Giovedì 12 Dicembre 2013 ore 21,15
Auditorium comunale
di San Benedetto del Tronto
Carmine Abate
presenta
Il bacio del pane
conversa con l' autore
Filippo Massacci
Il mare che si allontana, scintillante nella calura. La fiumara da risalire, gonfia di pietre luminose, i ruderi dei mulini, il bosco di lecci chiazzato del giallo delle ginestre e infine lo scroscio sempre più intenso: è così che Francesco e i suoi amici scoprono un'oasi di pace presso la cascata refrigerante del Giglietto, sopra il paese di Spillace, in Calabria. Il luglio è afoso, e i bagni nel laghetto, seguiti dai saporitissimi pranzi, sono il diversivo ideale per la piccola comitiva di ragazzi e ragazze nemmeno diciottenni, affamati di vita e di emozioni. Ma quel luogo incantevole cela un mistero: in uno dei mulini abbandonati Francesco e Marta incrociano gli occhi atterriti e insieme fieri di un vagabondo, che si comporta come un uomo braccato, cerca di allontanarli ed è addirittura armato. Ma la curiosità buona dei due ragazzi, gli sguardi leali scambiati nell'ombra, hanno la meglio: e presto l'uomo misterioso rivela qualcosa di sé, della ferita che lo ha condotto a nascondersi... Luglio, agosto, giorni in cui la vampa dell'estate si accompagna ai sapori dei fichi maturi, delle olive in salamoia, del pane preparato in casa con un rito affascinante, sul far del mattino. E poi settembre, l'estate che si va spegnendo, il ritorno alla scuola e alla vita usata, la maggiore età che si avvicina: e con essa la consapevolezza che l'incanto non è nulla senza il coraggio, senza l'impegno che ogni vita adulta richiede.

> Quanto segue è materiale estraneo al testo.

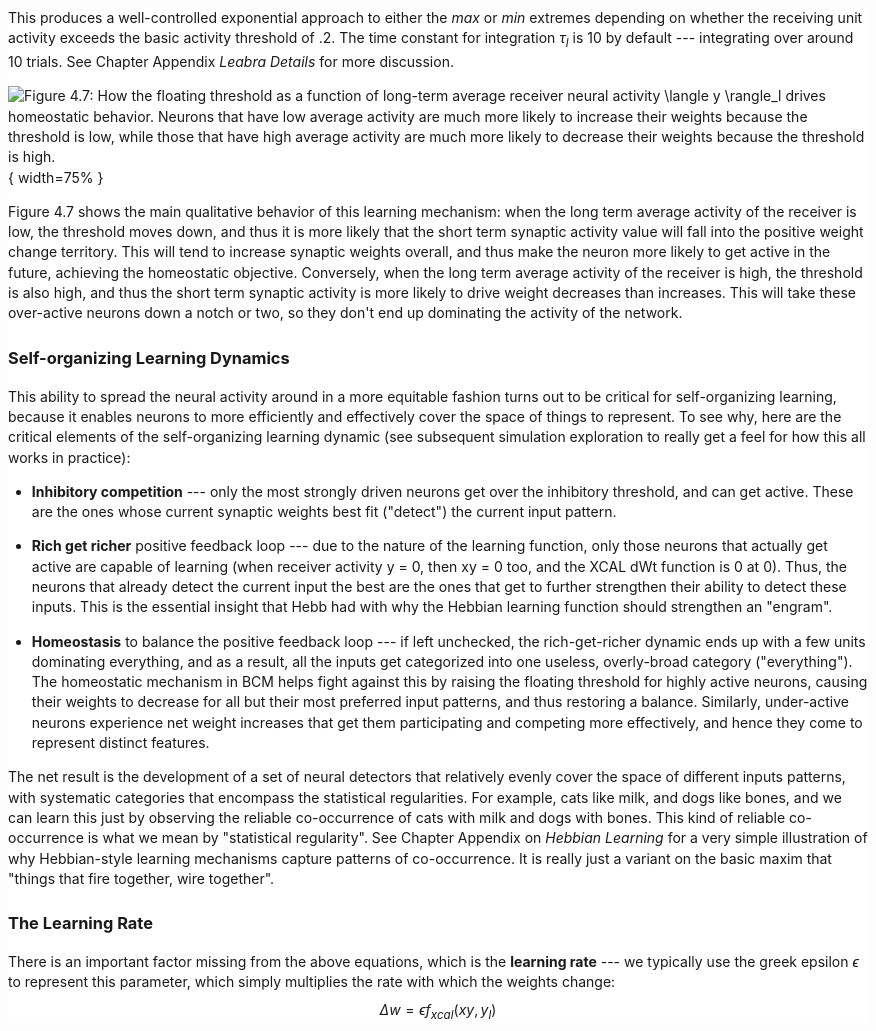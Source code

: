 This produces a well-controlled exponential approach to either the *max* or *min* extremes depending on whether the receiving unit activity exceeds the basic activity threshold of .2. The time constant for integration $\tau_l$ is 10 by default --- integrating over around 10 trials. See Chapter Appendix *Leabra Details* for more discussion.

![**Figure 4.7:** How the floating threshold as a function of long-term average receiver neural activity $\langle y \rangle_l$ drives homeostatic behavior. Neurons that have low average activity are much more likely to increase their weights because the threshold is low, while those that have high average activity are much more likely to decrease their weights because the threshold is high.](../figures/fig_xcal_bcm_selforg_learn.png){ width=75% }

Figure 4.7 shows the main qualitative behavior of this learning mechanism: when the long term average activity of the receiver is low, the threshold moves down, and thus it is more likely that the short term synaptic activity value will fall into the positive weight change territory. This will tend to increase synaptic weights overall, and thus make the neuron more likely to get active in the future, achieving the homeostatic objective. Conversely, when the long term average activity of the receiver is high, the threshold is also high, and thus the short term synaptic activity is more likely to drive weight decreases than increases. This will take these over-active neurons down a notch or two, so they don't end up dominating the activity of the network.

### Self-organizing Learning Dynamics

This ability to spread the neural activity around in a more equitable fashion turns out to be critical for self-organizing learning, because it enables neurons to more efficiently and effectively cover the space of things to represent. To see why, here are the critical elements of the self-organizing learning dynamic (see subsequent simulation exploration to really get a feel for how this all works in practice):

* **Inhibitory competition** --- only the most strongly driven neurons get over the inhibitory threshold, and can get active. These are the ones whose current synaptic weights best fit ("detect") the current input pattern.
    
* **Rich get richer** positive feedback loop --- due to the nature of the learning function, only those neurons that actually get active are capable of learning (when receiver activity y = 0, then xy = 0 too, and the XCAL dWt function is 0 at 0). Thus, the neurons that already detect the current input the best are the ones that get to further strengthen their ability to detect these inputs. This is the essential insight that Hebb had with why the Hebbian learning function should strengthen an "engram".
    
* **Homeostasis** to balance the positive feedback loop --- if left unchecked, the rich-get-richer dynamic ends up with a few units dominating everything, and as a result, all the inputs get categorized into one useless, overly-broad category ("everything"). The homeostatic mechanism in BCM helps fight against this by raising the floating threshold for highly active neurons, causing their weights to decrease for all but their most preferred input patterns, and thus restoring a balance. Similarly, under-active neurons experience net weight increases that get them participating and competing more effectively, and hence they come to represent distinct features.

The net result is the development of a set of neural detectors that relatively evenly cover the space of different inputs patterns, with systematic categories that encompass the statistical regularities. For example, cats like milk, and dogs like bones, and we can learn this just by observing the reliable co-occurrence of cats with milk and dogs with bones. This kind of reliable co-occurrence is what we mean by "statistical regularity". See Chapter Appendix on *Hebbian Learning* for a very simple illustration of why Hebbian-style learning mechanisms capture patterns of co-occurrence. It is really just a variant on the basic maxim that "things that fire together, wire together".

### The Learning Rate

There is an important factor missing from the above equations, which is the **learning rate** --- we typically use the greek epsilon $\epsilon$ to represent this parameter, which simply multiplies the rate with which the weights change:
$$ \Delta w = \epsilon f_{xcal}( xy, y_l) $$

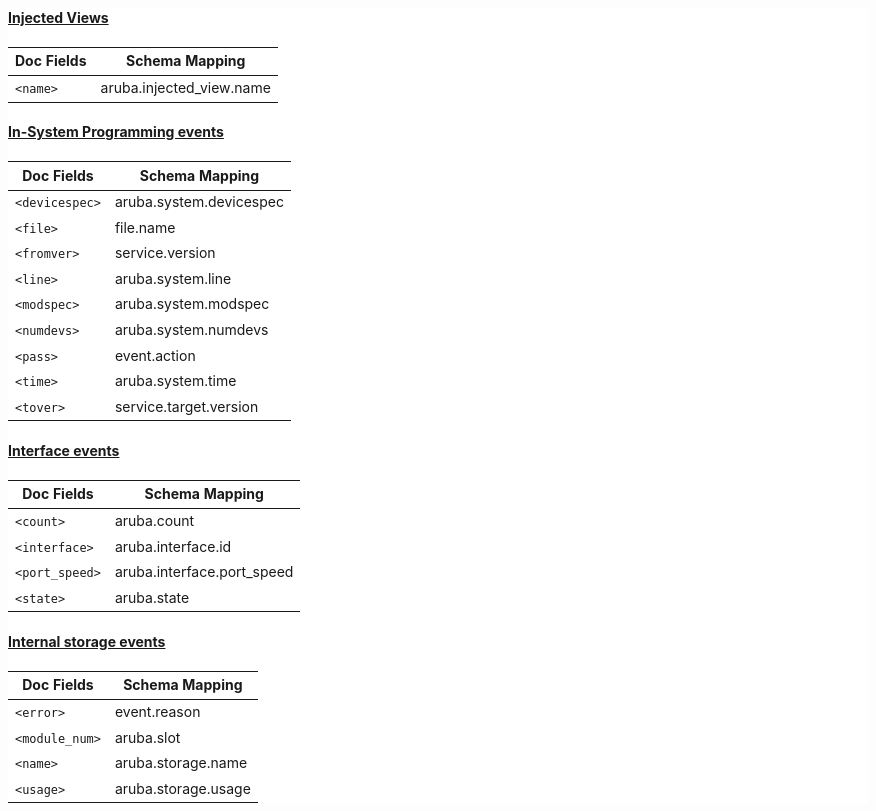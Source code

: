 #### [Injected Views](https://www.arubanetworks.com/techdocs/AOS-CX/10.15/HTML/elmrg/Content/events/INJECTED-VIEWS.htm)
| Doc Fields   | Schema Mapping           |
|--------------|--------------------------|
| `<name>`     | aruba.injected_view.name |

#### [In-System Programming events](https://www.arubanetworks.com/techdocs/AOS-CX/10.15/HTML/elmrg/Content/events/ISP.htm)
| Doc Fields     | Schema Mapping           |
|----------------|--------------------------|
| `<devicespec>` | aruba.system.devicespec  |
| `<file>`       | file.name                |
| `<fromver>`    | service.version          |
| `<line>`       | aruba.system.line        |
| `<modspec>`    | aruba.system.modspec     |
| `<numdevs>`    | aruba.system.numdevs     |
| `<pass>`       | event.action             |
| `<time>`       | aruba.system.time        |
| `<tover>`      | service.target.version   |

#### [Interface events](https://www.arubanetworks.com/techdocs/AOS-CX/10.15/HTML/elmrg/Content/events/INTERFACE.htm)
| Doc Fields     | Schema Mapping             |
|----------------|----------------------------|
| `<count>`      | aruba.count                |
| `<interface>`  | aruba.interface.id         |
| `<port_speed>` | aruba.interface.port_speed |
| `<state>`      | aruba.state                |

#### [Internal storage events](https://www.arubanetworks.com/techdocs/AOS-CX/10.15/HTML/elmrg/Content/events/INTERNAL-STORAGE.htm)
| Doc Fields      | Schema Mapping        |
|-----------------|-----------------------|
| `<error>`       | event.reason          |
| `<module_num>`  | aruba.slot            |
| `<name>`        | aruba.storage.name    |
| `<usage>`       | aruba.storage.usage   |
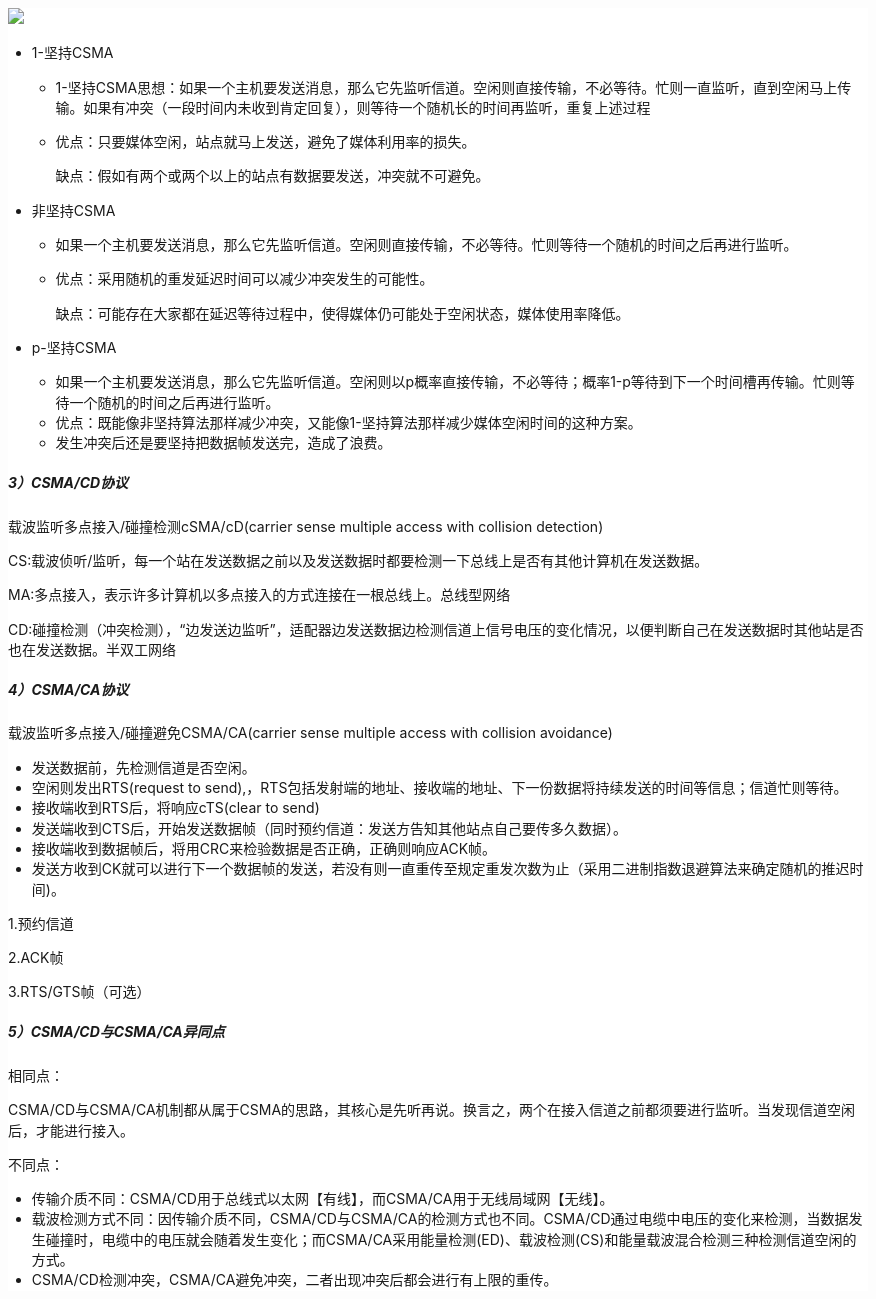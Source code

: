 ![](E:\youcome\⭐计算机网络\images\监听结果.jpg)

- 1-坚持CSMA

  - 1-坚持CSMA思想：如果一个主机要发送消息，那么它先监听信道。空闲则直接传输，不必等待。忙则一直监听，直到空闲马上传输。如果有冲突（一段时间内未收到肯定回复），则等待一个随机长的时间再监听，重复上述过程

  - 优点：只要媒体空闲，站点就马上发送，避免了媒体利用率的损失。

    缺点：假如有两个或两个以上的站点有数据要发送，冲突就不可避免。

- 非坚持CSMA

  - 如果一个主机要发送消息，那么它先监听信道。空闲则直接传输，不必等待。忙则等待一个随机的时间之后再进行监听。

  - 优点：采用随机的重发延迟时间可以减少冲突发生的可能性。

    缺点：可能存在大家都在延迟等待过程中，使得媒体仍可能处于空闲状态，媒体使用率降低。

- p-坚持CSMA

  - 如果一个主机要发送消息，那么它先监听信道。空闲则以p概率直接传输，不必等待；概率1-p等待到下一个时间槽再传输。忙则等待一个随机的时间之后再进行监听。
  - 优点：既能像非坚持算法那样减少冲突，又能像1-坚持算法那样减少媒体空闲时间的这种方案。
  - 发生冲突后还是要坚持把数据帧发送完，造成了浪费。

##### 3）CSMA/CD协议

载波监听多点接入/碰撞检测cSMA/cD(carrier sense multiple access with collision detection)

CS:载波侦听/监听，每一个站在发送数据之前以及发送数据时都要检测一下总线上是否有其他计算机在发送数据。

MA:多点接入，表示许多计算机以多点接入的方式连接在一根总线上。总线型网络

CD:碰撞检测（冲突检测），“边发送边监听”，适配器边发送数据边检测信道上信号电压的变化情况，以便判断自己在发送数据时其他站是否也在发送数据。半双工网络

##### 4）CSMA/CA协议

载波监听多点接入/碰撞避免CSMA/CA(carrier sense multiple access with collision avoidance)

- 发送数据前，先检测信道是否空闲。
- 空闲则发出RTS(request to send),，RTS包括发射端的地址、接收端的地址、下一份数据将持续发送的时间等信息；信道忙则等待。
- 接收端收到RTS后，将响应cTS(clear to send)
- 发送端收到CTS后，开始发送数据帧（同时预约信道：发送方告知其他站点自己要传多久数据）。
- 接收端收到数据帧后，将用CRC来检验数据是否正确，正确则响应ACK帧。
- 发送方收到CK就可以进行下一个数据帧的发送，若没有则一直重传至规定重发次数为止（采用二进制指数退避算法来确定随机的推迟时间)。

1.预约信道

2.ACK帧

3.RTS/GTS帧（可选）

##### 5）CSMA/CD与CSMA/CA异同点

相同点：

​	CSMA/CD与CSMA/CA机制都从属于CSMA的思路，其核心是先听再说。换言之，两个在接入信道之前都须要进行监听。当发现信道空闲后，才能进行接入。

不同点：

- 传输介质不同：CSMA/CD用于总线式以太网【有线】，而CSMA/CA用于无线局域网【无线】。
- 载波检测方式不同：因传输介质不同，CSMA/CD与CSMA/CA的检测方式也不同。CSMA/CD通过电缆中电压的变化来检测，当数据发生碰撞时，电缆中的电压就会随着发生变化；而CSMA/CA采用能量检测(ED)、载波检测(CS)和能量载波混合检测三种检测信道空闲的方式。
- CSMA/CD检测冲突，CSMA/CA避免冲突，二者出现冲突后都会进行有上限的重传。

Con freschezza e passione, Carmine Abate dà vita a un intenso romanzo di formazione che si svolge nel tempo di pochi mesi e insieme racconta il senso racchiuso in una vita intera. L'uomo "selvatico" del Giglietto sarà per i protagonisti il testimone più alto della dignità, del rifiuto della prepotenza, della solidarietà che rendono grande ogni esistenza, e restituiscono a ogni luogo la sua bellezza. Valori che si incarnano nel gesto antico e attuale di baciare il pane, per celebrarne il dono e il mistero.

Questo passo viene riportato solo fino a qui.